1723 – 1727 Osmanlı-İran Savaşı
Osmanlı-İran Savaşları

1730 yılına doğru Osmanlı ve İran coğrafyası
Tarih1723 - 1727
Bölge
Sonuç Osmanlı Zaferi
Coğrafi
Değişiklikler
Gürcistan, Ermenistan, Azerbaycan ve Güney Azerbaycan Osmanlı İmparatorluğu'na geçti.
Taraflar
Safevîler (1723-1726)
Hotakîler (1726-1727)
Osmanlı İmparatorluğu Osmanlı Devleti
Komutanlar ve liderler
II. Tahmasb
Eşref Han
Ali Merdan  Teslim
Şahbaz Han  (ölü)
Muhammed Kulu Han  Teslim
Latif Mirza
Beni Cemil
Osmanlı İmparatorluğu III. Ahmet
Osmanlı İmparatorluğu Damat İbrahim Paşa
Osmanlı İmparatorluğu Silahdar İbrahim Paşa
Osmanlı İmparatorluğu Köprülü Abdullah Paşa
Osmanlı İmparatorluğu Hekimoğlu Ali Paşa
Osmanlı İmparatorluğu Ahmed Arifî Paşa
Osmanlı İmparatorluğu Sarı Mustafa Paşa
Osmanlı İmparatorluğu Eyyubi Hasan Paşa
Osmanlı İmparatorluğu Eyyubizade Ahmed Paşa

Rusya'nın İran'ın Hazar Denizi kıyılarındaki topraklarındaki süratli ilerlemesi sonucunda savaşa giren Osmanlı Devleti 1724 yılında bu ülkeyle İran'ın batıdaki topraklarının paylaşıldığı bir antlaşma imzaladı ve birbirini takip eden zaferler sonrasında Kafkasya ve İran'ın batı topraklarını Kazvin'in 40 kilometre yakınına kadar ele geçirdi ve 1727 yılındaki Hemedan Antlaşması'yla bu toprak kazançlarını kabul ettirdi.

Savaş öncesi değiştir

 
Şah Hüseyin Nevruz hediyelerini sunarken

Osmanlı Devleti 1699 yılında Karlofça Antlaşması sonucunda Batıda ilk kez geniş toprak kayıplarına uğradıktan sonra, kaybettiği toprakları geri alma çabasına girişmiş ve Rusya (1711-1713) ile Venedik (1715-1718) karşısında kazandığı zaferlerle bu amacına kısmen ulaşmışsa da, Kutsal Roma İmparatorluğu karşısında uğradığı yenilgi sonucunda imzaladığı Pasarofça Antlaşması'yla (1718) yeni toprak kayıplarına razı olmuştu. Sözkonusu Antlaşmanın ardından Osmanlılar Lâle Devri olarak adlandırılan ve 1730'a kadar süren daha barışçıl bir döneme girerken, 1736'ya dek Batı sınırlarında savaşsız bir sürece girdi.
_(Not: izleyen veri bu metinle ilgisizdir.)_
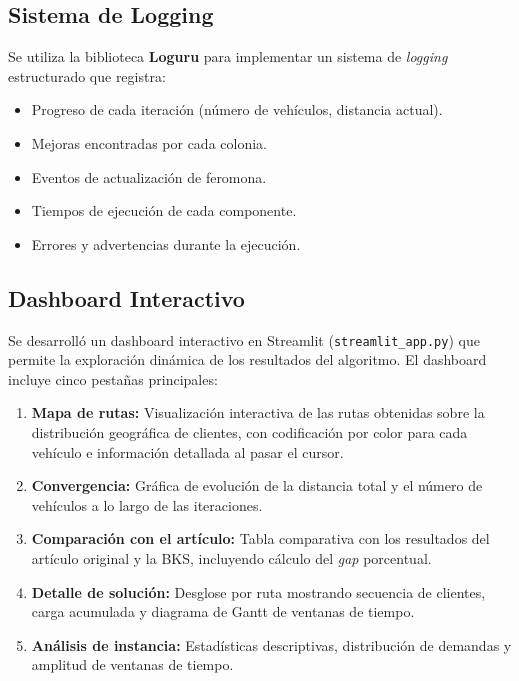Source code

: \documentclass[12pt, letterpaper]{article}
\begin{document}
\subsection{Sistema de Logging}
\label{subsec:logging}

Se utiliza la biblioteca \textbf{Loguru} para implementar un sistema de \textit{logging} estructurado que registra:
\begin{itemize}[leftmargin=2cm]
  \item Progreso de cada iteración (número de vehículos, distancia actual).
  \item Mejoras encontradas por cada colonia.
  \item Eventos de actualización de feromona.
  \item Tiempos de ejecución de cada componente.
  \item Errores y advertencias durante la ejecución.
\end{itemize}

\subsection{Dashboard Interactivo}
\label{subsec:dashboard}

Se desarrolló un dashboard interactivo en Streamlit (\texttt{streamlit\_app.py}) que permite la exploración dinámica de los resultados del algoritmo. El dashboard incluye cinco pestañas principales:

\begin{enumerate}[leftmargin=2cm]
  \item \textbf{Mapa de rutas:} Visualización interactiva de las rutas obtenidas sobre la distribución geográfica de clientes, con codificación por color para cada vehículo e información detallada al pasar el cursor.
  \item \textbf{Convergencia:} Gráfica de evolución de la distancia total y el número de vehículos a lo largo de las iteraciones.
  \item \textbf{Comparación con el artículo:} Tabla comparativa con los resultados del artículo original y la BKS, incluyendo cálculo del \textit{gap} porcentual.
  \item \textbf{Detalle de solución:} Desglose por ruta mostrando secuencia de clientes, carga acumulada y diagrama de Gantt de ventanas de tiempo.
  \item \textbf{Análisis de instancia:} Estadísticas descriptivas, distribución de demandas y amplitud de ventanas de tiempo.
\end{enumerate}
\end{document}
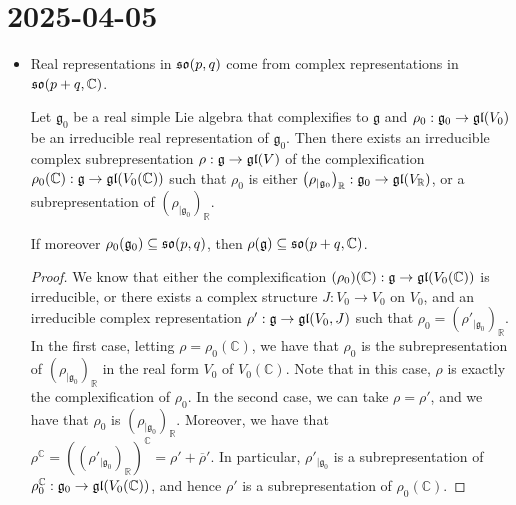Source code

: \documentclass{report}
\begin{document}
\section{2025-04-05}
\begin{itemize}
    \item Real representations in $\operatorname{{\mathfrak{so}}}(p,q)$ come from complex representations in $\operatorname{{\mathfrak{so}}}(p+q, \mathbb C)$.
    \begin{lemma}\label{lem:real_irreducible_representations}
        Let $\mathfrak g_0$ be a real simple Lie algebra that complexifies to $\mathfrak g$ and $\rho_0: \mathfrak g_0 \to \operatorname{{\mathfrak{gl}}}(V_0)$ be an irreducible real representation of $\mathfrak g_0$.
        Then there exists an irreducible complex subrepresentation $\rho: \mathfrak g \to \operatorname{{\mathfrak{gl}}}(V)$ of the complexification $\rho_0(\mathbb C): \mathfrak g \to \operatorname{{\mathfrak{gl}}}(V_0(\mathbb C))$ such that $\rho_0$ is either $\left(\rho_{|\mathfrak g_0}\right)_\mathbb R: \mathfrak g_0 \to \operatorname{{\mathfrak{gl}}}(V_\mathbb R)$, or a subrepresentation of $\left(\rho_{|\mathfrak g_0}\right)_\mathbb R$.
        
        If moreover $\rho_0(\mathfrak g_0) \subseteq \operatorname{{\mathfrak{so}}}(p,q)$, then $\rho(\mathfrak g) \subseteq \operatorname{{\mathfrak{so}}}(p+q, \mathbb C)$.
    \end{lemma}
    \begin{proof}
        We know that either the complexification $(\rho_0)(\mathbb C): \mathfrak g \to \operatorname{{\mathfrak{gl}}}(V_0(\mathbb C))$ is irreducible, or there exists a complex structure $J: V_0 \to V_0$ on $V_0$, and an irreducible complex representation $\rho': \mathfrak g \to \operatorname{{\mathfrak{gl}}}(V_0, J)$ such that $\rho_0 = \left(\rho'_{|\mathfrak g_0}\right)_{\mathbb R}$.
        In the first case, letting $\rho = \rho_0(\mathbb C)$, we have that $\rho_0$ is the subrepresentation of $(\rho_{|\mathfrak g_0})_\mathbb R$ in the real form $V_0$ of $V_0(\mathbb C)$.
        Note that in this case, $\rho$ is exactly the complexification of $\rho_0$.
        In the second case, we can take $\rho = \rho'$, and we have that $\rho_0$ is $(\rho_{|\mathfrak g_0})_\mathbb R$.
        Moreover, we have that $\rho^\mathbb C = ((\rho'_{|\mathfrak g_0})_\mathbb R)^\mathbb C = \rho'+ \overline \rho'$.
        In particular, $\rho'_{|\mathfrak g_0}$ is a subrepresentation of $\rho_0^\mathbb C: \mathfrak g_0 \to \operatorname{{\mathfrak{gl}}}(V_0(\mathbb C))$, and hence $\rho'$ is a subrepresentation of $\rho_0(\mathbb C)$.
        

\end{proof}
\end{itemize}
\end{document}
İran'a 1502 yılından beri hâkim olan Safevîler ise bir süredir gerileme dönemi içindeydi ve sınırları çeşitli bölgelerden saldırıya uğruyordu. Nitekim Beluç kabileleri 1698'den beri Kirman bölgesine, Afgan Hotakîler 1717'den beri Horasan'a, Lezgiler ise 1721'den beri Şirvan/Azerbaycan ve Dağıstan'a akınlarda bulunuyorlardı. Buna karşılık, Safevî Şahı Hüseyin'in (1694-1722) 1700'lerin başından itibaren Hotakîler'e yönelik almaya çalıştığı önlemler Safevî Devleti'ni temelinden sarsan gelişmelere sahne oldu. Kandehar'daki Afgan kökenli tebaasını Şiileştirmeye girişen Şah Hüseyin Mir Üveys önderliğindeki isyanla karşılaştı. Kandehar'a vali olarak atanan Gurgin Han'a (Müslüman olan Gürcü Prensi XI. Georgi) karşı 1709'da ayaklanıp adıgeçeni hayatını kaybettiren Hotakîler, 1720 yılında ise Mir Üveysoğlu Mahmud Han komutasında Kirman'a girip 8 Mart 1722'de Gülnabad Muharebesi'nde Safevî ordusunu mağlup ettikten sonra başkent İsfahan'ı kuşattılar. 23 Ekim 1722'de teslim olan Şah Hüseyin teslim olarak tahttan feragat etti ve Hotakîler İran başkentine hakim oldu. Şah Hüseyin'in oğlu II. Tahmasb ise Kazvin'e kaçarak kendini burada Şah ilan etti.[1]

 
Rus Çarı Petro'nun Tarki'ye girişi (1722)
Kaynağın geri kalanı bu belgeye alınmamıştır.